The deal, announced Wednesday, will allow Google to make use of Movidius processors and software development while providing Movidius with the web giant’s help in its neural network technology work.
“What Google has been able to achieve with neural networks is providing us with the building blocks for machine intelligence, laying the groundwork for the next decade of how technology will enhance the way people interact with the world,” said Google machine intelligence software architect and designer Blaise Agüera y Arcas in a Movidius press release. “By working with Movidius, we’re able to expand this technology beyond the data center and out into the real world, giving people the benefits of machine intelligence on their personal devices.”
Artificial neural networks are adaptive computer algorithms that attempt to mimic the understanding process of a human brain. The models are designed to function in a similar manner as the brain and are supposed to recognize patterns through the interpretation of real-world sensory data, such as sounds and images. Eventually, the systems could allow computers to learn.
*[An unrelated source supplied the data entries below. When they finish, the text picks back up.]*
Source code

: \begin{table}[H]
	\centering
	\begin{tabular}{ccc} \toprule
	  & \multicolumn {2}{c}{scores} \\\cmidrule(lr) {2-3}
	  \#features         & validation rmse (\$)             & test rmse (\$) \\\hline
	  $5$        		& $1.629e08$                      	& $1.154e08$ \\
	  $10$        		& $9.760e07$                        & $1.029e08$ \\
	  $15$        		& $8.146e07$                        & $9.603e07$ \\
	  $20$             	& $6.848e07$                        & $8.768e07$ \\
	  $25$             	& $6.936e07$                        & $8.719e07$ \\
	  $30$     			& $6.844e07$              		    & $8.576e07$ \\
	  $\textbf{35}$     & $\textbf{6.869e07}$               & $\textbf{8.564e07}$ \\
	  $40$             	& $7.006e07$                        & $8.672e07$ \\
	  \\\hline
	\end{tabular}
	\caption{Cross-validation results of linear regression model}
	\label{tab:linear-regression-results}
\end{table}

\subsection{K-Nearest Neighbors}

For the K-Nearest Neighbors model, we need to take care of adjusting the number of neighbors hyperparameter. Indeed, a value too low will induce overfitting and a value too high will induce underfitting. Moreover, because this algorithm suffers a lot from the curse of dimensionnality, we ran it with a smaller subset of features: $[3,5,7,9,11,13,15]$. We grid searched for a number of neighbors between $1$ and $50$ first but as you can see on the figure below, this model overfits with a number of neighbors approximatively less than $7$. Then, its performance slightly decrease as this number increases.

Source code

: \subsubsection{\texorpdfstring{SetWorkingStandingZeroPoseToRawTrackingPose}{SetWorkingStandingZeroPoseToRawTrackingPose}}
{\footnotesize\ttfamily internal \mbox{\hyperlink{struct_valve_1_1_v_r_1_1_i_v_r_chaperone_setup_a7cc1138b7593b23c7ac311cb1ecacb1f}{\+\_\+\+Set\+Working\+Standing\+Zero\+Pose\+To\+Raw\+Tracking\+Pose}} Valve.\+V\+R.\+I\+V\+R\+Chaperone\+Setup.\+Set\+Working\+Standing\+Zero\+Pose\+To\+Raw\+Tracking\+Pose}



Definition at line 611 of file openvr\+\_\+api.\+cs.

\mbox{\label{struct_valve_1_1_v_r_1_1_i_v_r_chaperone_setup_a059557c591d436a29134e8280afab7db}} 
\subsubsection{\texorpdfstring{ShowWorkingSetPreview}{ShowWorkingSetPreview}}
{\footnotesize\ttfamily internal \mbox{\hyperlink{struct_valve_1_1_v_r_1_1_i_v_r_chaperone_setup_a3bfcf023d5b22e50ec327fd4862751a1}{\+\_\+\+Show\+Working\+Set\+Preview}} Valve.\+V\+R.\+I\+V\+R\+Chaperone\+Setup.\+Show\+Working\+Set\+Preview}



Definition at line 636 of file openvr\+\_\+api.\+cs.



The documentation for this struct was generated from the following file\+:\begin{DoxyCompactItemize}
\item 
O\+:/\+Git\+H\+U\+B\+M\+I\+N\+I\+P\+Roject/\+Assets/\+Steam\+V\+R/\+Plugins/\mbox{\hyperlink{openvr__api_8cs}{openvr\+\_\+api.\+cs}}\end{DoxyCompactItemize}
The newly announced partnership will move forward Google’s plans to run its advanced neural network engines on mobile devices such as tablets and smartphones. These advances could help build consumer appliances that can “understand images and audio” and support a more “personal and contextualized” user experience on devices utilizing Google and Movidius technology.
Google has already partnered with Movidius on its Project Tango initiative for almost two years. The Project Tango platform utilizes computer vision and special sensors to allow mobile devices to navigate through space by perceiving their position and orientation, in a manner similar to humans. Computer vision is an imaging field related to neural network technology like Google’s which both companies hope to make more prevalent through their furthered cooperation.
“The technological advances Google has made in machine intelligence and neural networks are astounding,” said Movidius Chief Executive Officer Remi El-Ouazzane in the company’s release. “Movidius’ mission is to bring visual intelligence to devices so that they can understand the world in a more natural way. This partnership with Google will allow us to accelerate that vision in a tangible way.”
One challenge El-Ouazzane mentioned was the power efficiency needs of devices running neural networks. In the Movidius statement he said having the Google collaboration begin with the initial hardware design at Movidius should provide a “deep synthesis” between the architecture and processing, eventually making the technology functional and attainable in consumer products.
The Movidius press release also confirmed that Google would utilize the Movidius Myriad 2 MA2450 chip, which the company says is the only commercial chip with a small enough size and great enough power efficiency to run neural network computing. In 2014, Google’s first Project Tango prototype phone utilized a Movidius Myriad 1 processor for basic contextual understanding by the device.